Ooooooooohhhh wat zijn dit mooie kastjes [ :Stick Out Tongue: ]
Jammer, maar die dikke heeft het niet overleeft  :Big Grin: 
sis

----------


## mr_dick

en ze klinken gewoon erg lekker!!!
zeker voor rock 'n'rol achtige feestjes vind ik ze gewoon subliem klinken!

----------


## BAJ productions

zou die niet nog komen op tv niemand heeft hem nog gezien!

----------


## Gast1401081

> citaat:_Geplaatst door mr_dick_
> 
> en ze klinken gewoon erg lekker!!!
> zeker voor rock 'n'rol achtige feestjes vind ik ze gewoon subliem klinken!



ook Teresa ( www.teresa.com , soort van ilsedelange), janis ian, sting, en pinkfloyd klinken er waanzinnig op, 
heb er 20 mogen losdrukken in lasVegas, en daarna werden er nogal wat folders van concurrenten gewoon weggegooid. 
[img] http://www.********.nl/images/Vegas20sub700.jpg [/img]

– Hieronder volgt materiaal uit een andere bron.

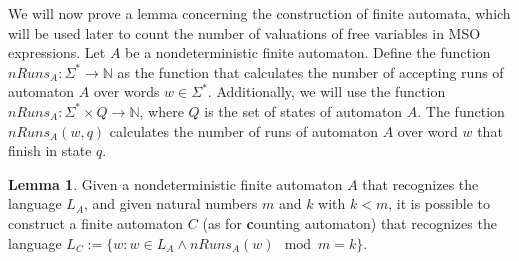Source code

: \documentclass[en]{pracamgr}
\theoremstyle{definition}
\newtheorem{lemma}[theorem]{Lemma}
\begin{document}
We will now prove a lemma concerning the construction of finite automata, which will be used later to count the number of valuations of free variables in MSO expressions. Let $A$ be a nondeterministic finite automaton. Define the function $nRuns_A : \Sigma^* \rightarrow \mathbb{N}$ as the function that calculates the number of accepting runs of automaton $A$ over words $w \in \Sigma^*$. Additionally, we will use the function $nRuns_A : \Sigma^* \times Q \rightarrow \mathbb{N}$, where $Q$ is the set of states of automaton $A$. The function $nRuns_A(w, q)$ calculates the number of runs of automaton $A$ over word $w$ that finish in state $q$.

\begin{lemma}
    \label{CountRunsAutomaton}
    Given a nondeterministic finite automaton $A$ that recognizes the language $L_A$, and given natural numbers $m$ and $k$ with $k < m$, it is possible to construct a finite automaton $C$ (as for \textbf{c}ounting automaton) that recognizes the language $L_{C} := \{ w : w \in L_A \land nRuns_A(w) \mod m = k \}$.
\end{lemma}
\end{document}
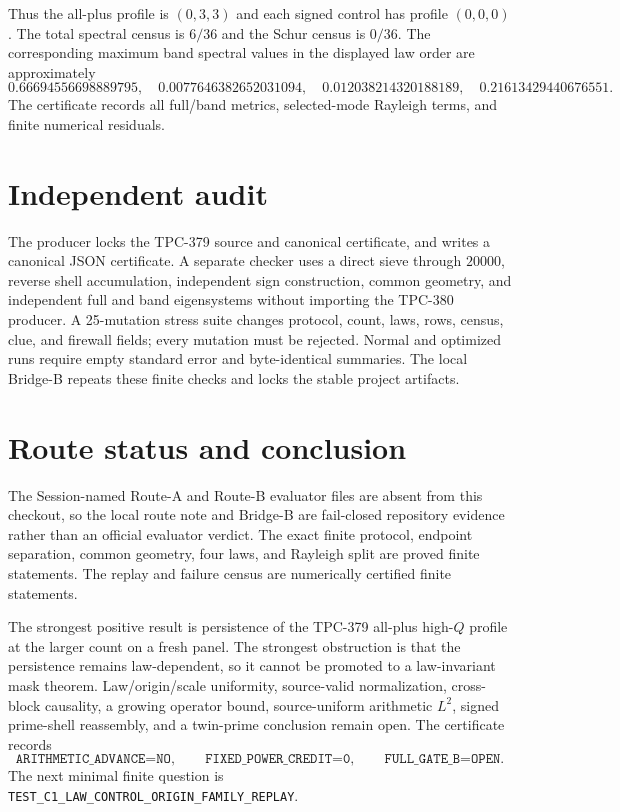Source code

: \documentclass[10pt]{article}
\begin{document}
Thus the all-plus profile is $(0,3,3)$ and each signed control has profile
$(0,0,0)$.  The total spectral census is $6/36$ and the Schur census is
$0/36$.  The corresponding maximum band spectral values in the displayed
law order are approximately
\[
0.66694556698889795,\quad 0.0077646382652031094,\quad
0.012038214320188189,\quad 0.21613429440676551.
\]
The certificate records all full/band metrics, selected-mode Rayleigh terms,
and finite numerical residuals.

\section{Independent audit}

The producer locks the TPC-379 source and canonical certificate, and writes a
canonical JSON certificate.  A separate checker uses a direct sieve through
$20000$, reverse shell accumulation, independent sign construction, common
geometry, and independent full and band eigensystems without importing the
TPC-380 producer.  A 25-mutation stress suite changes protocol, count, laws,
rows, census, clue, and firewall fields; every mutation must be rejected.
Normal and optimized runs require empty standard error and byte-identical
summaries.  The local Bridge-B repeats these finite checks and locks the
stable project artifacts.

\section{Route status and conclusion}

The Session-named Route-A and Route-B evaluator files are absent from this
checkout, so the local route note and Bridge-B are fail-closed repository
evidence rather than an official evaluator verdict.  The exact finite
protocol, endpoint separation, common geometry, four laws, and Rayleigh split
are proved finite statements.  The replay and failure census are numerically
certified finite statements.

The strongest positive result is persistence of the TPC-379 all-plus
high-$Q$ profile at the larger count on a fresh panel.  The strongest
obstruction is that the persistence remains law-dependent, so it cannot be
promoted to a law-invariant mask theorem.  Law/origin/scale uniformity,
source-valid normalization, cross-block causality, a growing operator bound,
source-uniform arithmetic $L^2$, signed prime-shell reassembly, and a
twin-prime conclusion remain open.  The certificate records
\[
\texttt{ARITHMETIC\_ADVANCE=NO},\qquad
\texttt{FIXED\_POWER\_CREDIT=0},\qquad
\texttt{FULL\_GATE\_B=OPEN}.
\]
The next minimal finite question is
\texttt{TEST\_C1\_LAW\_CONTROL\_ORIGIN\_FAMILY\_REPLAY}.
\end{document}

Ze hadden voor die 5 hz trouwens beter de 650-P kunnen gebruiken, die gaat nog een half octaaf lager. De  700-HP compenseert dat met een hogere spl.

----------


## Contour

Het waren geen HP-700 in de standaard uitvoering. Bij deze test waren de basreflexpoorten dichtgestopt.

MVG Contour

----------


## showband

onderschriftenwedstrijd:

"kan ik iets meer monitor krijgen?"

----------


## Jasper-Lichtbron

"en waar laat ik m'n floorspots nu?"

----------


## Klaaske

Waar is nou het sublaag ?  :Big Grin:  :Big Grin:  :Big Grin:  :Big Grin:

----------


## jakobjan

Ik geloof dat die speaker links achter kapot is.......  of is het mijn gehoor

----------


## Jasper-Lichtbron

Poging 2
"Hangt mn shirt uit mn broek? Heh, wat?"

----------


## jens

"Oorzaak tsunamie 2e kerstdag gevonden"

----------


## Dropsen

"Jongens en meisjes, welkom bij de coladisco!"

----------


## oversound

"Buren??? Wat kan mij dat nou schelen"

----------


## William

"Heh? Wat zeg je? Ik versta dr geen reet van!"

----------


## Reemski

"Zoveel geluid, en geen fockin' stopcontact in deze fockin' desert!!"

----------


## Reemski

"Huup huup, barba truuk !"

----------


## djlaakie

Waar is meneertje gebleven weg geblazen?

----------


## Ideedeluxe

1. Waar is nou mijn drumstel?????
2. Hoezo, de rest van de band is weggewaaid?????

----------


## soundcheckfrits

haha  tot hoever  zal deze db's tehoren/voelen zijn?? :Big Grin: 

k ben benieuwd

----------


## VANEENBERGEN

Heren geluids techniek / experts

ik als licht nicht ben altijd verteld dat je subs vast op de grond moet plaatsen, niet op wielen. je verliest hier namelijk 3 of 6 dB mee. toch?[?]

----------


## Speakertje

Denk eerder dat het erom gaat dat je je sub's zo laag mogelijk bij de grond plaatst. Zet je ze bv op een podium dan komt je bas minder mooi uit.

----------


## jens

mischien is het juist wel de bedoeling dat die speakers gaan rijden op die wieltjes door de luchtverplaatsing  :Wink:

----------


## DJ.T

> citaat:_Geplaatst door Speakertje_
> 
> Denk eerder dat het erom gaat dat je je sub's zo laag mogelijk bij de grond plaatst. Zet je ze bv op een podium dan komt je bas minder mooi uit.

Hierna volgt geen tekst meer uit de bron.